PROVIDED ENTRIES: Begin

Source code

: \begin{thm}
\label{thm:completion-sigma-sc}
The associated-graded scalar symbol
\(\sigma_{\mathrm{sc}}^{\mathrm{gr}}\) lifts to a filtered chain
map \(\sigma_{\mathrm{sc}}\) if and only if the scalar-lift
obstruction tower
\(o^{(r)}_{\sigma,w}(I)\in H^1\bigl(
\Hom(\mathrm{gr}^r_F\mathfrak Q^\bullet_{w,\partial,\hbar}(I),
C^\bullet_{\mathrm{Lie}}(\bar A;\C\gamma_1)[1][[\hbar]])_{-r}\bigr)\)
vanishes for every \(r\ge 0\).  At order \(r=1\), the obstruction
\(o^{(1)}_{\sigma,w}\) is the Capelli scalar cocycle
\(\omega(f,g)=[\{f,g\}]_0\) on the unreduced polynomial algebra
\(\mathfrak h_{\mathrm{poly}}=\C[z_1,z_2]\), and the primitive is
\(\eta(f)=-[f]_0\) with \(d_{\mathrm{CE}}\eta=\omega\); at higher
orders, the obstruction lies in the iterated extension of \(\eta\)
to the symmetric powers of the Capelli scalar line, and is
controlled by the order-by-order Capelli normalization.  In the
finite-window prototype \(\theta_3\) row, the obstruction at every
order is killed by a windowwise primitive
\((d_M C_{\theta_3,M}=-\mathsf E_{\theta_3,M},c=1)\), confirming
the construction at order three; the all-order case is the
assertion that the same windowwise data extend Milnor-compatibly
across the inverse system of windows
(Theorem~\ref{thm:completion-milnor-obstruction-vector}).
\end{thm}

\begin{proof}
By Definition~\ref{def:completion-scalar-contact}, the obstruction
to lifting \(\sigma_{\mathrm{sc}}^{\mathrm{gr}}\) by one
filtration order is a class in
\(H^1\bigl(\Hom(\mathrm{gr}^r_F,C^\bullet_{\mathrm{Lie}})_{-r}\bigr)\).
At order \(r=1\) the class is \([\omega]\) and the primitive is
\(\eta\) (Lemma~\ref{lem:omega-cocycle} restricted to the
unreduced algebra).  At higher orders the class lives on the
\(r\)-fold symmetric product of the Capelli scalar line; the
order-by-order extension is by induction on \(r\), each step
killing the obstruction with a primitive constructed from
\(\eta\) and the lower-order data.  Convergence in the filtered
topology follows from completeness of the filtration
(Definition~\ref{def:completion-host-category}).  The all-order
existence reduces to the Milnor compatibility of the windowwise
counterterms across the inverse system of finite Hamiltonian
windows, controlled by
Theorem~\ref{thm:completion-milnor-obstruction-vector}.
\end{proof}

PROVIDED ENTRIES: End

EXERCISE DETAILS:
Retyping every line above exactly is all that is needed.

WRITTEN REPLY:
Source code

: \begin{thm}
\label{thm:completion-sigma-sc}
The associated-graded scalar symbol
\(\sigma_{\mathrm{sc}}^{\mathrm{gr}}\) lifts to a filtered chain
map \(\sigma_{\mathrm{sc}}\) if and only if the scalar-lift
obstruction tower
\(o^{(r)}_{\sigma,w}(I)\in H^1\bigl(
\Hom(\mathrm{gr}^r_F\mathfrak Q^\bullet_{w,\partial,\hbar}(I),
C^\bullet_{\mathrm{Lie}}(\bar A;\C\gamma_1)[1][[\hbar]])_{-r}\bigr)\)
vanishes for every \(r\ge 0\).  At order \(r=1\), the obstruction
\(o^{(1)}_{\sigma,w}\) is the Capelli scalar cocycle
\(\omega(f,g)=[\{f,g\}]_0\) on the unreduced polynomial algebra
\(\mathfrak h_{\mathrm{poly}}=\C[z_1,z_2]\), and the primitive is
\(\eta(f)=-[f]_0\) with \(d_{\mathrm{CE}}\eta=\omega\); at higher
orders, the obstruction lies in the iterated extension of \(\eta\)
to the symmetric powers of the Capelli scalar line, and is
controlled by the order-by-order Capelli normalization.  In the
finite-window prototype \(\theta_3\) row, the obstruction at every
order is killed by a windowwise primitive
\((d_M C_{\theta_3,M}=-\mathsf E_{\theta_3,M},c=1)\), confirming
the construction at order three; the all-order case is the
assertion that the same windowwise data extend Milnor-compatibly
across the inverse system of windows
(Theorem~\ref{thm:completion-milnor-obstruction-vector}).
\end{thm}

\begin{proof}
By Definition~\ref{def:completion-scalar-contact}, the obstruction
to lifting \(\sigma_{\mathrm{sc}}^{\mathrm{gr}}\) by one
filtration order is a class in
\(H^1\bigl(\Hom(\mathrm{gr}^r_F,C^\bullet_{\mathrm{Lie}})_{-r}\bigr)\).
At order \(r=1\) the class is \([\omega]\) and the primitive is
\(\eta\) (Lemma~\ref{lem:omega-cocycle} restricted to the
unreduced algebra).  At higher orders the class lives on the
\(r\)-fold symmetric product of the Capelli scalar line; the
order-by-order extension is by induction on \(r\), each step
killing the obstruction with a primitive constructed from
\(\eta\) and the lower-order data.  Convergence in the filtered
topology follows from completeness of the filtration
(Definition~\ref{def:completion-host-category}).  The all-order
existence reduces to the Milnor compatibility of the windowwise
counterterms across the inverse system of finite Hamiltonian
windows, controlled by
Theorem~\ref{thm:completion-milnor-obstruction-vector}.
\end{proof}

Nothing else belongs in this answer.